In deze zaak heeft de Rechtbank Zeeland-West-Brabant op 15 oktober 2024 uitspraak gedaan in een verzoek tot wijziging van kinderalimentatie en zorgregeling na een echtscheiding. De man, vertegenwoordigd door advocaat mr. S. van Reeven-Özer, verzocht om een verlaging van de kinderalimentatie die hij betaalt voor zijn twee minderjarige kinderen, die bij de vrouw wonen. Hij stelde dat de overeengekomen bijdrage van € 405 per maand per kind was vastgesteld met grove miskenning van de wettelijke maatstaven en dat zijn financiële situatie sinds de echtscheiding is veranderd. De vrouw, vertegenwoordigd door advocaat mr.
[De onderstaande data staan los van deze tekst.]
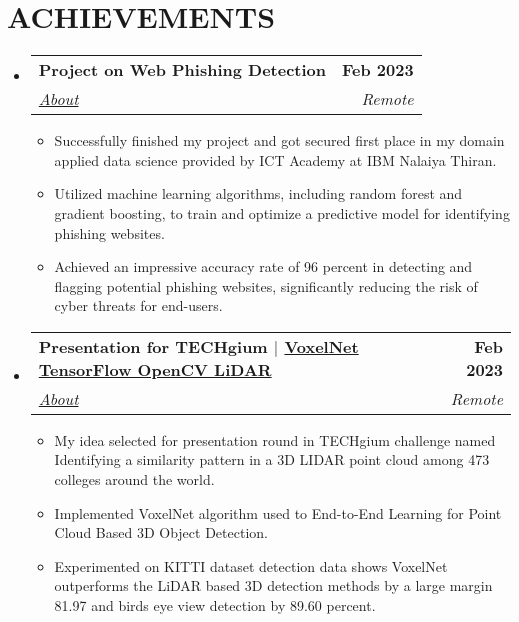 \documentclass[letterpaper,11pt]{article}
\makeatletter
\newcommand{\resumeItem}[1]{
  \item\small{
    {#1 \vspace{-2pt}}
  }
}
\newcommand{\resumeSubheading}[4]{
  \vspace{-2pt}\item
    \begin{tabular*}{1.0\textwidth}[t]{l@{\extracolsep{\fill}}r}
      \textbf{\large#1} & \textbf{\small #2} \\
      \textit{\large#3} & \textit{\small #4} \\
      
    \end{tabular*}\vspace{-7pt}
}
\newcommand{\resumeSubHeadingListStart}{\begin{itemize}[leftmargin=0.0in, label={}]}
\newcommand{\resumeSubHeadingListEnd}{\end{itemize}}
\newcommand{\resumeItemListStart}{\begin{itemize}}
\newcommand{\resumeItemListEnd}{\end{itemize}\vspace{-5pt}}
\makeatother
\begin{document}
\section{ACHIEVEMENTS}
    \resumeSubHeadingListStart
        \resumeSubheading{Project on Web Phishing Detection \href{https://courses.ictacademy.skillsnetwork.site/certificates/20c6a6b70e7a480ba4114a1abcc4aa96} {\raisebox{-0.1\height}\faExternalLink } }
        {Feb 2023}{\underline{About}}{Remote}
            \vspace{1pt}
            \resumeItemListStart
                \resumeItem{\normalsize{Successfully finished my project and got secured first place in my domain applied data science provided by ICT Academy at IBM Nalaiya Thiran. \textbf{}}}
                \vspace{2pt}
                \resumeItem{\normalsize{Utilized machine learning algorithms, including random forest and gradient boosting, to train and optimize a predictive model for identifying phishing websites. \textbf{}}}
                \vspace{2pt}
                \resumeItem{\normalsize{Achieved an impressive accuracy rate of 96 percent in detecting and flagging potential phishing websites, significantly reducing the risk of cyber threats for end-users. \textbf{}}}
            \resumeItemListEnd
            
    \resumeSubheading{Presentation for TECHgium \href{https://drive.google.com/file/d/1xDHj6wnvC676K-z7R-MenoCu4KUbUCB5/view?usp=drive_link} {\raisebox{-0.1\height}\faExternalLink }        
    $|$ \large{\underline{VoxelNet TensorFlow OpenCV LiDAR}}} {Feb 2023}{\underline{About}}{Remote}
    \vspace{1pt}
            \resumeItemListStart
                \resumeItem{\normalsize{My idea  selected for presentation round in TECHgium challenge named Identifying a similarity pattern in a 3D LIDAR point cloud among 473 colleges around the world.\textbf{}}}
                \vspace{2pt}
                \resumeItem{\normalsize{Implemented VoxelNet algorithm used to End-to-End Learning for Point Cloud Based 3D Object Detection.\textbf{}}}
                \vspace{-10pt}
                \resumeItem{\normalsize{Experimented on KITTI dataset detection data shows VoxelNet outperforms the LiDAR based 3D detection methods by a large margin 81.97 and birds eye view detection by 89.60 percent.\textbf{}}}
            \resumeItemListEnd
    \resumeSubHeadingListEnd
 \vspace{-10pt}
 
\end{document}
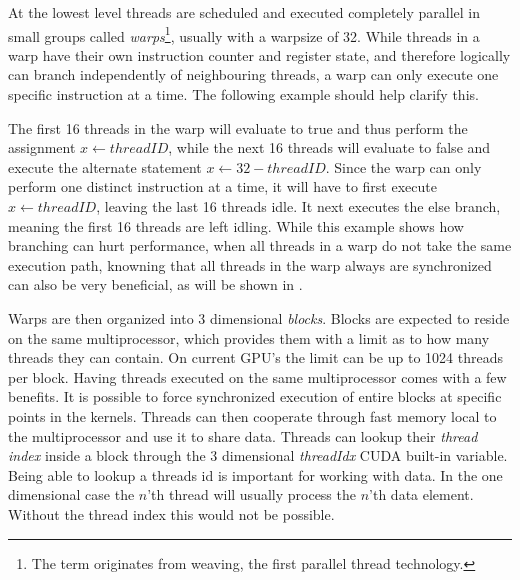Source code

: 
At the lowest level threads are scheduled and executed completely
parallel in small groups called \textit{warps}\footnote{The term
  originates from weaving, the first parallel thread
  technology.}, usually with a warpsize of 32. While
threads in a warp have their own instruction counter and register
state, and therefore logically can branch independently of
neighbouring threads, a warp can only execute one specific instruction
at a time. The following example should help clarify this.

\begin{algorithmic}
  \ELSE
  \ENDIF
\end{algorithmic}


The first 16 threads in the warp will evaluate to true and thus
perform the assignment $x \leftarrow threadID$, while the next 16
threads will evaluate to false and execute the alternate statement $x
\leftarrow 32 - threadID$. Since the warp can only perform one
distinct instruction at a time, it will have to first execute $x
\leftarrow threadID$, leaving the last 16 threads idle. It next
executes the else branch, meaning the first 16 threads are left
idling. While this example shows how branching can hurt performance,
when all threads in a warp do not take the same execution path,
knowning that all threads in the warp always are synchronized can also
be very beneficial, as will be shown in
.



Warps are then organized into 3 dimensional \textit{blocks}. Blocks
are expected to reside on the same multiprocessor, which provides them
with a limit as to how many threads they can contain. On current GPU's
the limit can be up to 1024 threads per block. Having threads executed
on the same multiprocessor comes with a few benefits. It is possible
to force synchronized execution of entire blocks at specific points in
the kernels. Threads can then cooperate through fast memory local to
the multiprocessor and use it to share data. Threads can lookup their
\textit{thread index} inside a block through the 3 dimensional
\textit{threadIdx} CUDA built-in variable. Being able to lookup a
threads id is important for working with data. In the one dimensional
case the $n$'th thread will usually process the $n$'th data
element. Without the thread index this would not be possible.

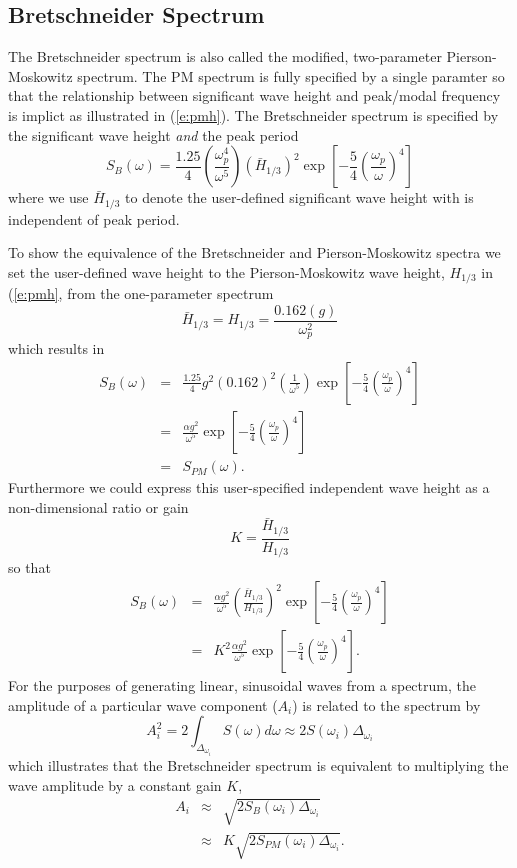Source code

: \documentclass[11pt]{article}
\begin{document}
\subsection{Bretschneider Spectrum}
The Bretschneider spectrum is also called the modified, two-parameter Pierson-Moskowitz spectrum.   The PM spectrum is fully specified by a single paramter so that the relationship between significant wave height and peak/modal frequency is implict as illustrated in (\ref{e:pmh}).  The Bretschneider spectrum is specified by the significant wave height \emph{and} the peak period
\begin{equation}
  S_B(\omega) = \frac{1.25}{4} \left(\frac{\omega_p^4}{\omega^5}\right) (\bar{H}_{1/3})^2 \exp{\left[-\frac{5}{4} \left(\frac{\omega_p}{\omega}\right)^4\right]}
    \label{e:bs}
\end{equation}
where we use $\bar{H}_{1/3}$ to denote the user-defined significant wave height with is independent of peak period.

To show the equivalence of the Bretschneider and Pierson-Moskowitz spectra  we set the user-defined wave height to the Pierson-Moskowitz wave height, $H_{1/3}$ in (\ref{e:pmh}, from the one-parameter spectrum 
\begin{equation}
  \bar{H}_{1/3} = H_{1/3}=\frac{0.162(g)}{\omega_p^2}
\end{equation}
which results in
\begin{eqnarray}
  S_B(\omega) & = & \frac{1.25}{4} g^2 (0.162)^2 \left(\frac{1}{\omega^5}\right) \exp{\left[-\frac{5}{4} \left(\frac{\omega_p}{\omega}\right)^4\right]}\\
  & = & \frac{\alpha g^2}{\omega^5} \exp{\left[-\frac{5}{4} \left(\frac{\omega_p}{\omega}\right)^4\right]}\\
  & = & S_{PM}(\omega).
\end{eqnarray}
Furthermore we could express this user-specified independent wave height as a non-dimensional ratio or gain
\begin{equation}
  K = \frac{\bar{H}_{1/3}}{H_{1/3}}
\end{equation}
so that
\begin{eqnarray}
  S_B(\omega)  & = & \frac{\alpha g^2}{\omega^5} \left(\frac{\bar{H}_{1/3}}{H_{1/3}}\right)^2 \exp{\left[-\frac{5}{4} \left(\frac{\omega_p}{\omega}\right)^4\right]}\\
  & = & K^2 \frac{\alpha g^2}{\omega^5} \exp{\left[-\frac{5}{4} \left(\frac{\omega_p}{\omega}\right)^4\right]}.
\end{eqnarray}
For the purposes of generating linear, sinusoidal waves from a spectrum, the amplitude of a particular wave component ($A_i$) is related to the spectrum by
\begin{equation}
  A_i^2 = 2 \int_{\Delta_{\omega_i}}S(\omega) d\omega \approx 2 S(\omega_i) \Delta_{\omega_i}
\end{equation}
which illustrates that the Bretschneider spectrum is equivalent to multiplying the wave amplitude by a constant gain $K$,
\begin{eqnarray}
  A_i & \approx & \sqrt{2 S_B(\omega_i) \Delta_{\omega_i}} \\
      & \approx & K \sqrt{2 S_{PM}(\omega_i) \Delta_{\omega_i}} . 
\end{eqnarray}
\end{document}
W.G. Dictus, verzocht op haar beurt om wijziging van de zorgregeling, zodat de kinderen vaker bij de man zouden verblijven.
De rechtbank heeft vastgesteld dat de man en vrouw van 15 mei 2009 tot 21 december 2020 met elkaar gehuwd zijn geweest en dat zij gezamenlijk ouderlijk gezag hebben over hun twee minderjarige kinderen. De rechtbank heeft de verzoeken van beide partijen beoordeeld en geconcludeerd dat de man onvoldoende heeft aangetoond dat de overeengekomen kinderalimentatie niet meer aan de wettelijke maatstaven voldoet. De rechtbank oordeelde dat partijen bewust zijn afgeweken van de wettelijke maatstaven bij het vaststellen van de kinderalimentatie en dat er geen relevante wijziging van omstandigheden was die een herberekening zou rechtvaardigen.
Wat betreft de zorgregeling heeft de rechtbank opgemerkt dat de communicatie tussen de ouders moeizaam verloopt en dat dit negatieve gevolgen kan hebben voor de kinderen. De rechtbank heeft besloten de beslissing over de zorgregeling aan te houden in afwachting van de voortgang van een hulpverleningstraject bij een jeugdzorginstelling, waarbij beide ouders hebben aangegeven bereid te zijn om aan hun communicatie te werken. De rechtbank heeft de verdere behandeling van de zorgregeling uitgesteld tot 25 maart 2025, om te kijken of partijen tot een oplossing kunnen komen.